The recent intervention of Caja Sullana by the Superintendency of Banking, Insurance and AFP (SBS) has raised alarm bells about the health of the Peruvian financial system. This episode, far from being an isolated incident, should be seen as an opportunity to reflect on the impact of certain laws approved by Congress that, with the intention of protecting consumers, are having counterproductive effects on the sector.
Jorge Antonio Delgado, president of the Association of Microfinance Institutions of Peru (SBS), said that the action of the SBS “should generate peace of mind,” highlighting the existence of the Deposit Insurance Fund as a protection mechanism for savers. However, Delgado warned about the dangers of legislation such as the Law against Usury in the financial system.

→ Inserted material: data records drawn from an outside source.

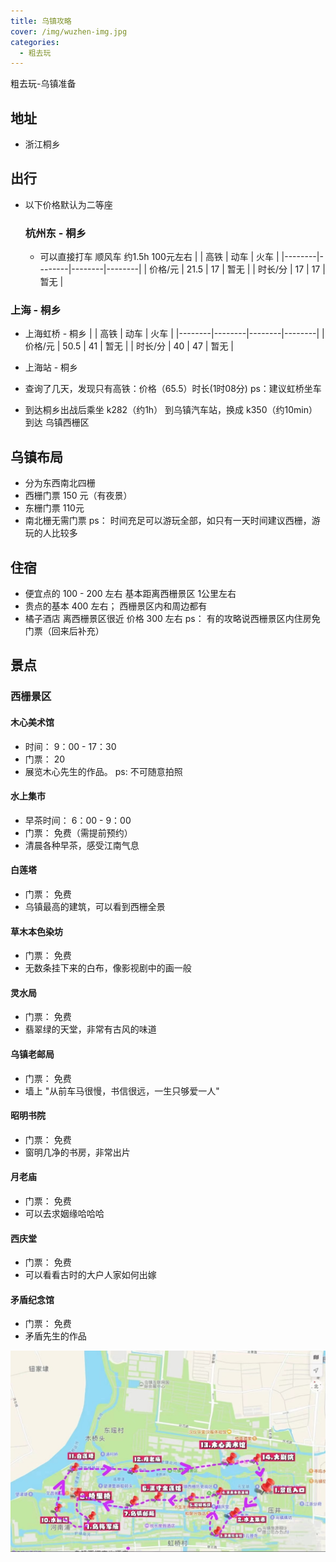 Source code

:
 ```yaml
---
title: 乌镇攻略
cover: /img/wuzhen-img.jpg
categories:
  - 粗去玩
---
```


粗去玩-乌镇准备

## 地址
 - 浙江桐乡

## 出行
- 以下价格默认为二等座
  ### 杭州东 - 桐乡
  - 可以直接打车 顺风车 约1.5h 100元左右
|  | 高铁 | 动车 | 火车 |
|--------|--------|--------|--------|
| 价格/元 | 21.5 | 17 | 暂无 |
| 时长/分 | 17 | 17 | 暂无 |

### 上海 - 桐乡
- 上海虹桥 - 桐乡
|  | 高铁 | 动车 | 火车 |
|--------|--------|--------|--------|
| 价格/元 | 50.5 | 41 | 暂无 |
| 时长/分 | 40 | 47 | 暂无 |

- 上海站 - 桐乡
- 查询了几天，发现只有高铁：价格（65.5）时长(1时08分) ps：建议虹桥坐车

- 到达桐乡出战后乘坐 k282（约1h） 到乌镇汽车站，换成 k350（约10min） 到达 乌镇西栅区

## 乌镇布局
- 分为东西南北四栅
- 西栅门票 150 元（有夜景）
- 东栅门票 110元
- 南北栅无需门票
ps： 时间充足可以游玩全部，如只有一天时间建议西栅，游玩的人比较多

## 住宿
  - 便宜点的 100 - 200 左右 基本距离西栅景区 1公里左右
  - 贵点的基本 400 左右； 西栅景区内和周边都有
  - 橘子酒店 离西栅景区很近 价格 300 左右
  ps： 有的攻略说西栅景区内住房免门票（回来后补充）

## 景点
### 西栅景区
  #### 木心美术馆
  - 时间： 9：00 - 17：30
  - 门票： 20
  - 展览木心先生的作品。 ps: 不可随意拍照

  #### 水上集市
  - 早茶时间： 6：00 - 9：00
  - 门票： 免费（需提前预约）
  - 清晨各种早茶，感受江南气息

  #### 白莲塔
  - 门票： 免费
  - 乌镇最高的建筑，可以看到西栅全景

  #### 草木本色染坊
  - 门票： 免费
  - 无数条挂下来的白布，像影视剧中的画一般

  #### 灵水局
  - 门票： 免费
  - 翡翠绿的天堂，非常有古风的味道

  #### 乌镇老邮局
  - 门票： 免费
  - 墙上 "从前车马很慢，书信很远，一生只够爱一人"

  #### 昭明书院
  - 门票： 免费
  - 窗明几净的书房，非常出片

  #### 月老庙
  - 门票： 免费
  - 可以去求姻缘哈哈哈

  #### 西庆堂
  - 门票： 免费
  - 可以看看古时的大户人家如何出嫁

  #### 矛盾纪念馆
  - 门票： 免费
  - 矛盾先生的作品

![路线图](../img/wuzhen.jpg)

“Entrepreneurs and the most vulnerable people are precisely the ones affected by laws such as the one on interest rate caps, which expose them to extortionate loans such as the ‘gota a gota’ (gota-gota) law,” Delgado said. According to data from the Central Reserve Bank (BCR), this law has harmed 542,600 users, excluding them from the formal financial system and exposing them to informal and potentially dangerous credit practices.
The BCR reported that 40% of those affected (218,300 people) were expelled from the client portfolios of financial institutions, while the remaining 60% (324,600) were excluded from the banking process. This has mainly impacted low-income debtors without sufficient credit history.
Delgado called on Congress to create “laws that are positive for the financial system” and on the Executive to promote economic growth. “The Government must ensure that the economy grows at a faster rate, where it is more permeable for income to trickle down to entrepreneurs, who are the largest part of the population,” he said.
The intervention of Caja Sullana serves as a reminder of the delicate interplay between regulation and the market in the financial sector. While seeking to protect consumers, it is necessary to avoid measures that, paradoxically, push them towards riskier and less regulated financial options.